Because each station can sit on more than one rail line, and each rail line contains more than one station, we should not use the UNIQUE modifier with those columns. However, we do not want the combination of any station and line to appear in the table more than once. We enforce this by naming both station_id and line_id as arguments to UNIQUE. Either of those columns may appear multiple times, but the combination of any two values may appear only once.
For example, the following row places station_id 1 as the northernmost station on line_id 1:
INSERT INTO StationLines (station_id, line_id, north_to_south) VALUES (1, 1, 1);The following indicates that station_id 7 is 11 stops from the beginning of line_id 4:
INSERT INTO StationLines (station_id, line_id, north_to_south) VALUES (7, 4, 11);
With StationLines defined, we can begin to ask the database basic questions. For instance, we can list the stations on line two:
SELECT station_id FROM StationLines WHERE line_id = 2 ORDER BY north_to_south;This query produces the following result:
+------------+ | station_id | +------------+ | 6 | | 4 | | 5 | +------------+While this answer is indeed correct, it is not very useful. After all, why should I have to remember various stations' ID numbers in order to use the system?
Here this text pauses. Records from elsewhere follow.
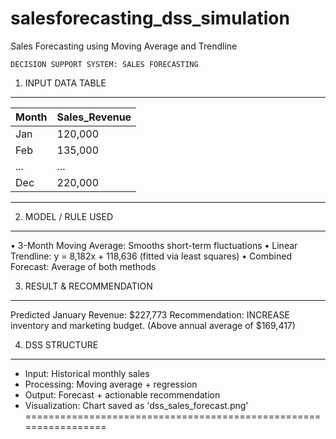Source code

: # salesforecasting_dss_simulation
Sales Forecasting using Moving Average and Trendline

    DECISION SUPPORT SYSTEM: SALES FORECASTING
    
1. INPUT DATA TABLE
----------------------------------------------------
| Month | Sales_Revenue |
|-------|---------------|
| Jan   | 120,000       |
| Feb   | 135,000       |
| ...   | ...           |
| Dec   | 220,000       |
----------------------------------------------------

2. MODEL / RULE USED
----------------------------------------------------
• 3-Month Moving Average: Smooths short-term fluctuations
• Linear Trendline: y = 8,182x + 118,636 (fitted via least squares)
• Combined Forecast: Average of both methods

3. RESULT & RECOMMENDATION
----------------------------------------------------
Predicted January Revenue: $227,773
Recommendation: INCREASE inventory and marketing budget.
(Above annual average of $169,417)

4. DSS STRUCTURE
----------------------------------------------------
- Input: Historical monthly sales
- Processing: Moving average + regression
- Output: Forecast + actionable recommendation
- Visualization: Chart saved as 'dss_sales_forecast.png'
=================================================================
Fortunately, relational databases permit us to join two tables, allowing us to connect the station's ID number with its name. To avoid confusing columns from the two tables, we name each column using the table.column syntax, separating the two with a period. And to reduce the amount of typing we must do, we give each table a nickname.
For example, we can structure our query such that it selects information from both RailStations and StationLines:
SELECT S.name FROM RailStations S, StationLines L WHERE L.line_id = 2 AND S.id = L.station_id ORDER BY north_to_south;The query now produces the following results:
+-------------------+ | name | +-------------------+ | Lod | | Tel Aviv Central | | Tel Aviv Hashalom | +-------------------+Beginning database programmers often make the mistake of not qualifying their joins enough; that is, not putting enough statements in the WHERE clause. This is because a database server produces a join by combining every row in RailStations with every row in StationLines. The WHERE clause tells the server which rows to remove from the resulting table.
In the example above, the database server first creates a table of 112 rows (8 rows in RailStations x 14 rows in StationLines). It then removes all rows in which L.line_id is not 2, producing 24 rows. It then applies the final criterion, throwing out those rows in which S.id and L.station_id are unequal. The result is three rows.
Because we have broken down the data into three tables and we can join any combination of tables with any set of criteria, our database can already help us answer some basic questions. For example, which rail lines connect to the Tel Aviv Central station? Knowing the ID of that station is 4, I can compose the following query:
SELECT L.name FROM RailLines L, StationLines SL WHERE SL.station_id = 4 AND L.id = SL.line_id;That query produces the following results:
+-------------------------------+ | name | +-------------------------------+ | Nahariya - Tel Aviv | | Tel Aviv - Be'er Sheva | | Binyamina - Tel Aviv suburban | +-------------------------------+If I join a third table in my query, I can use the station's name, rather than its ID number:
SELECT L.name FROM RailLines L, StationLines SL, RailStations S WHERE L.id = SL.line_id AND SL.station_id = S.id AND S.name = "Tel Aviv Central";You might think the latter query, in which we name the station explicitly, would be the more common and useful when designing database applications for the Web. In fact, it's not. <select> lists and other HTML form elements distinguish between the value passed to the server and the value displayed to the user. For example:
<select name="station"> <option value="4">Tel Aviv Central </select>The above one-element <select> list gives us the best of both worlds--it displays the station name to the user, but actually passes the ID associated with that station. This means our query can join two tables rather than three, which reduces the amount of memory it uses, as well as the speed with which results are returned to the client.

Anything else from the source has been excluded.